▶ _Problem statement_: From the entries below, list each line with "projeto".

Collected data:
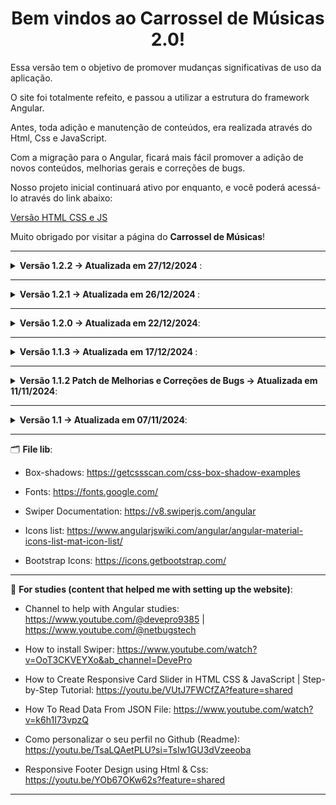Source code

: <h1 align='center'>Bem vindos ao Carrossel de Músicas 2.0!</h1>

Essa versão tem o objetivo de promover mudanças significativas de uso da aplicação.

O site foi totalmente refeito, e passou a utilizar a estrutura do framework Angular.

Antes, toda adição e manutenção de conteúdos, era realizada através do Html, Css e JavaScript.

Com a migração para o Angular, ficará mais fácil promover a adição de novos conteúdos, melhorias gerais e correções de bugs.

Nosso projeto inicial continuará ativo por enquanto, e você poderá acessá-lo através do link abaixo:

<a target="_blank" href='https://carrosel-de-musicas.vercel.app/'>Versão HTML CSS e JS</a>

Muito obrigado por visitar a página do <b>Carrossel de Músicas</b>!

---

<details>

<summary> <b> Versão 1.2.2 -> Atualizada em 27/12/2024 </b>: </summary>

<br>

O que foi feito?

* <b>Melhorias visuais nos botões de "Modo SoundCloud X Youtube"; </b>
* <b>Atualização de conteúdos para os iFrames do modo Youtube; </b>
* <b>Melhorias na identação dos estilos do carrosel; </b>

</details>


---

<details>

<summary> <b> Versão 1.2.1 -> Atualizada em 26/12/2024 </b>: </summary>

<br>

O que foi feito?

 <details>
  <summary> <b>Adição de Modo SoundCloud X Youtube: </b> </summary>
  
  <br>
  
  * Agora temos um botão de interação para mudar a rota do carrossel entre iframes vindos do Youtube e do SoundCloud <b>(funcionalidade atualmente em teste)</b>.
</details>

 <details>
  <summary> <b>Melhorias de lógica: </b> </summary>
  
  <br>
  
* Mudanças na estrutura do site foram realizadas para ser possível adicionar as novas funcionaliades do <b>"Modo SounCloud X Youtube"</b>. Também, foi realizado uma melhor estruturação lógica dos arquivos .ts dos componentes, a ponto de facilitar a manutenção e leitura da lógica do site. 
</details>

</details>

---

<details>

<summary> <b>Versão 1.2.0 -> Atualizada em 22/12/2024</b>: </summary>

<br>

O que foi feito?

 <details>
  <summary> <b>Deploy do projeto no GitHub: </b> </summary>
  
  <br>
  
  * Agora o código fonte do site está disponível para visualização, e se juntará aos outros aqui disponíveis! 🙂
</details>

<details>
   <summary> <b>Mudança na forma de alimentação do carrosel: </b> </summary>
  
  <br>
  
  * Agora, o site está recebendo os iframes via servidor "Gist do GitHub", utilizando o Axios para fazer a comunicação. Dessa forma, não será preciso ficar se preocupando com o a alimentação de iframes via arquivos mockados no próprio site, facitando a adição e remoção de conteúdos.
</details>

<details>
  <summary> <b>Ambiente de Produção (Local) VS Ambiente de Servidor: </b> </summary>
  
  <br>

- Graças ao tópico anterior, foi possível criar duas novas funções: <b>getIframesFromGist</b> e <b>getIframesFromDatabaseLocal</b>. Isso faz com que, o modo de alimentação do carrosel se alterne entre os dados disponíveis no servidor e os disponíveis no próprio site (dados mockados). Para os acessantes, não haverá alteração alguma, mas, na parte de desenvolvimento, isso gerará um grande ganho de organização e facilitará testes de novas aplicações de iframes diferentes (como os do YouTube, por exemplo), sem contar que, utilizando dados vindos do servidor Gist, facilita muito na adição de novos conteúdos ou mesmo exclusão, sem que haja a necessidade de ficar subindo atualizações somente para adicionar ou remover os iframes. :)
</details>

 <details>
   <summary> <b>Fisher-Yates: </b> </summary>
  
  <br>
  
  * Assim como temos na versão do Carrosel de Músicas desenvolvido com HTML + CSS + JavaScript, o embaralhamento dos iframes foi adicionado. Isso causa uma mudança na organização das músicas no swiper, para emitir a sensação de que o site foi atualizado quando houver um acesso recorrente. Na versão 1.1.3 já havia sido implementado o embaralhamento das músicas, porém, somente com os dados mockados, agora foi aplicado tanto com os dados do servidor, quando os estáticos.
</details>

<details>
  <summary> <b>Responsividade: </b> </summary>
  
  <br>
  
  * Melhorias aplicadas na adaptabilidade do site em telas menores.
</details>

</details>

---

<details>

<summary> <b> Versão 1.1.3 -> Atualizada em 17/12/2024 </b>: </summary>

<br>

O que foi feito?

- Criação do modal de introdução ao iniciar o site;
- Adição de embaralhamento das músicas do carrosel;
- Novas músicas adicionadas;

</details>

---

<details>

<summary><b>Versão 1.1.2 Patch de Melhorias e Correções de Bugs -> Atualizada em 11/11/2024</b>:</summary>

<br>

O que foi feito?

- Utilização de rotas para renderização dos conteúdos;
- Substituição do local de alimentação (database) das músicas, de um array JS para um JSON;
- Funcionamento automático do carrosel percorrendo o array;

</details>

---

<details>

<summary> <b>Versão 1.1 -> Atualizada em 07/11/2024</b>: </summary>

<br>

O que foi feito?

- Adição de novos estilos;
- Melhorias aplicadas na barra de menu;
- Adição de buscador dinâmico na barra de menu;
- Melhorias de usabilidade do carrosel (swiper);
- Algumas outras pequenas automações de textos sendo adicionados por interpolação;

</details>

---

🗂️ <b>File lib</b>:

- Box-shadows: https://getcssscan.com/css-box-shadow-examples

- Fonts: https://fonts.google.com/

- Swiper Documentation: https://v8.swiperjs.com/angular

- Icons list: https://www.angularjswiki.com/angular/angular-material-icons-list-mat-icon-list/

- Bootstrap Icons: https://icons.getbootstrap.com/

---

📖 <b>For studies (content that helped me with setting up the website)</b>:

- Channel to help with Angular studies: https://www.youtube.com/@devepro9385 | https://www.youtube.com/@netbugstech

- How to install Swiper: https://www.youtube.com/watch?v=OoT3CKVEYXo&ab_channel=DevePro

- How to Create Responsive Card Slider in HTML CSS & JavaScript | Step-by-Step Tutorial: https://youtu.be/VUtJ7FWCfZA?feature=shared

- How To Read Data From JSON File: https://www.youtube.com/watch?v=k6h1I73vpzQ

- Como personalizar o seu perfil no Github (Readme): https://youtu.be/TsaLQAetPLU?si=TsIw1GU3dVzeeoba

- Responsive Footer Design using Html & Css: https://youtu.be/YOb67OKw62s?feature=shared

---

▶ _Exercise response_:
Nosso projeto inicial continuará ativo por enquanto, e você poderá acessá-lo através do link abaixo:
  <summary> <b>Deploy do projeto no GitHub: </b> </summary>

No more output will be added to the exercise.